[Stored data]
- Opening Delimiter -
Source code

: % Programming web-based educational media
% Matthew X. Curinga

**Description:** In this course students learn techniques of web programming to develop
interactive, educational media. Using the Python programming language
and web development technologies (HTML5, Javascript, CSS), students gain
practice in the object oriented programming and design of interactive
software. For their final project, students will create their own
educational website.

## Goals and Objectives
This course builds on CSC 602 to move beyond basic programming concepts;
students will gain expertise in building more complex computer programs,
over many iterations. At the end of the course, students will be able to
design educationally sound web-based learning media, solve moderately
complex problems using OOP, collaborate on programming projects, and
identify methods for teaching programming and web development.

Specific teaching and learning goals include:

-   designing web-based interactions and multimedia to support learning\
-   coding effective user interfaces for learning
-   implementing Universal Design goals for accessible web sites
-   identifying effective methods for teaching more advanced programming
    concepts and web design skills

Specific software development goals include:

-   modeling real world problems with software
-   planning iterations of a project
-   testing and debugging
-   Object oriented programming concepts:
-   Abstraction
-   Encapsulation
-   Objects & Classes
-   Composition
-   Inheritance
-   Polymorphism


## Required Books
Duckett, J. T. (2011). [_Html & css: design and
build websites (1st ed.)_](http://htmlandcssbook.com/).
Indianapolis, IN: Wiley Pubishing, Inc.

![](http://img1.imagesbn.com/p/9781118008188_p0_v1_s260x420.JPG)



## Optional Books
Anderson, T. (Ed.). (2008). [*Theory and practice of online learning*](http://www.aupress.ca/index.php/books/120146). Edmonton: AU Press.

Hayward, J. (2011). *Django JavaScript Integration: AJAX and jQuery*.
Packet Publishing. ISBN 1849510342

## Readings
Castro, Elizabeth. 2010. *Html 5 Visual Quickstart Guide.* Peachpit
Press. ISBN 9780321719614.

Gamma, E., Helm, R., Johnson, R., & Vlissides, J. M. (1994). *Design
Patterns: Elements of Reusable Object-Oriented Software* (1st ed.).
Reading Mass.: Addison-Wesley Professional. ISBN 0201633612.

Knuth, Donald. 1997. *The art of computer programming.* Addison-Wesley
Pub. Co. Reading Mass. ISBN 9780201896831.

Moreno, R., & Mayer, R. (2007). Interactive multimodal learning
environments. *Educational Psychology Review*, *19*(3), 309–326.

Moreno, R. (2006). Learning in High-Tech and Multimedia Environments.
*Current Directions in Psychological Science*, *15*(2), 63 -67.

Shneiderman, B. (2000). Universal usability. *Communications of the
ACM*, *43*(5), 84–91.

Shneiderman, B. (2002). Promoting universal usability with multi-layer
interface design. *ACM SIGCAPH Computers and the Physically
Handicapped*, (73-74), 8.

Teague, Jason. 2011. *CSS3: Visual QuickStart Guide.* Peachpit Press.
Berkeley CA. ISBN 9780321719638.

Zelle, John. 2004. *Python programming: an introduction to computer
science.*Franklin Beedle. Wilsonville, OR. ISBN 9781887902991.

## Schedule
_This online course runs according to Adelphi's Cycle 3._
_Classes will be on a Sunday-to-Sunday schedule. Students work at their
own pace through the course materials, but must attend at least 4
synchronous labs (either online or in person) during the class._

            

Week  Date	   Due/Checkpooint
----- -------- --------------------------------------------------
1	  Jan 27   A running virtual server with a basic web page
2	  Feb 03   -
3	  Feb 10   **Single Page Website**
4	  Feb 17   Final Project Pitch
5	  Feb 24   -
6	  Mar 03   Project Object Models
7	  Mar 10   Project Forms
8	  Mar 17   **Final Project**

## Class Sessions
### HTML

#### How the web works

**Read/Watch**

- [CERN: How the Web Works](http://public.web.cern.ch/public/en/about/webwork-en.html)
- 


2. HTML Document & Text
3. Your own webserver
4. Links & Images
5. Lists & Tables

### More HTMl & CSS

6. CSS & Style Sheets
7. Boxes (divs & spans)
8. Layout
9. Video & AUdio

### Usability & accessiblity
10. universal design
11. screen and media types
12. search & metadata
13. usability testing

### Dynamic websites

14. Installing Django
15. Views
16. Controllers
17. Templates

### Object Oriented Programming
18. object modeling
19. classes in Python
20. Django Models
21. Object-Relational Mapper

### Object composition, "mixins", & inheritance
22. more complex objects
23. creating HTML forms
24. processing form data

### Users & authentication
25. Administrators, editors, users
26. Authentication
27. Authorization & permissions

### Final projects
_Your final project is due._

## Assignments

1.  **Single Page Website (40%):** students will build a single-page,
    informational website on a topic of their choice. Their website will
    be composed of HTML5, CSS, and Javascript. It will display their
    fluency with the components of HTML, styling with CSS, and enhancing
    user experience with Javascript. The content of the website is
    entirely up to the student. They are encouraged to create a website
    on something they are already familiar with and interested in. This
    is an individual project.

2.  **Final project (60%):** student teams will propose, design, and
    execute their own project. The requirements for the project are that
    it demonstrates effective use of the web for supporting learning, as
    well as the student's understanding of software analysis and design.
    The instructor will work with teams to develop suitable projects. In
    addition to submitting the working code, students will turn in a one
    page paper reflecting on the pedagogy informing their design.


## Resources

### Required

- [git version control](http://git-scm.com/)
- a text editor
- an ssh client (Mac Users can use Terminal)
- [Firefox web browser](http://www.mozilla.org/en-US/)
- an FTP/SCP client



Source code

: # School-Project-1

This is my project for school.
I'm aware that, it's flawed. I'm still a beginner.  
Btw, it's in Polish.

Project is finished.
- Closing Delimiter -
- Opening Delimiter -
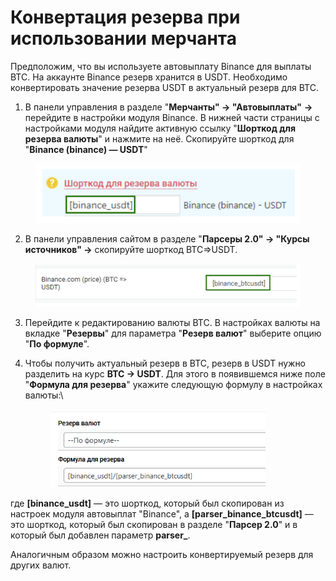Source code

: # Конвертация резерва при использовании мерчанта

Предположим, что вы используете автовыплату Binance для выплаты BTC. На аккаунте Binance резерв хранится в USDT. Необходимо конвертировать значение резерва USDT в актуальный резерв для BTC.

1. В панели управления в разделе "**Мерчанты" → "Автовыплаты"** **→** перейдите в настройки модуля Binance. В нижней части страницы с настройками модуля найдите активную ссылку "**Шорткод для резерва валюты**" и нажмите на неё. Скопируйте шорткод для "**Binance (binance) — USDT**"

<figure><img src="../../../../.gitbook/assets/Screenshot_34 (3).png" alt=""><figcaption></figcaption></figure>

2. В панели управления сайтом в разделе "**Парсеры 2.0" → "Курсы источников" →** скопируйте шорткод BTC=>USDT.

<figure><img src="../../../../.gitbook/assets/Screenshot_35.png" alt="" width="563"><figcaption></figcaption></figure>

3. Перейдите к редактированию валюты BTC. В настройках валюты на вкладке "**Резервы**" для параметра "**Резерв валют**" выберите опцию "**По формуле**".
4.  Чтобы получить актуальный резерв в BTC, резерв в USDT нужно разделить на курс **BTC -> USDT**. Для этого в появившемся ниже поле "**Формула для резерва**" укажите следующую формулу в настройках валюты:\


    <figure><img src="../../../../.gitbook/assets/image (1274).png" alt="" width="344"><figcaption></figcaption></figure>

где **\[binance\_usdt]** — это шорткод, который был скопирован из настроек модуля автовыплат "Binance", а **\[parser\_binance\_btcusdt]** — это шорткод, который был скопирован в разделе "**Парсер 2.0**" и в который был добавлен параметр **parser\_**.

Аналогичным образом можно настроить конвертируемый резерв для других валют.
- Closing Delimiter -
■ WORK TO BE COMPLETED
Look through the entries for the string "teaching". Every line that has it belongs in the answer.

■ ANSWER TO THIS TASK
identify methods for teaching programming and web development.
Specific teaching and learning goals include:
-   identifying effective methods for teaching more advanced programming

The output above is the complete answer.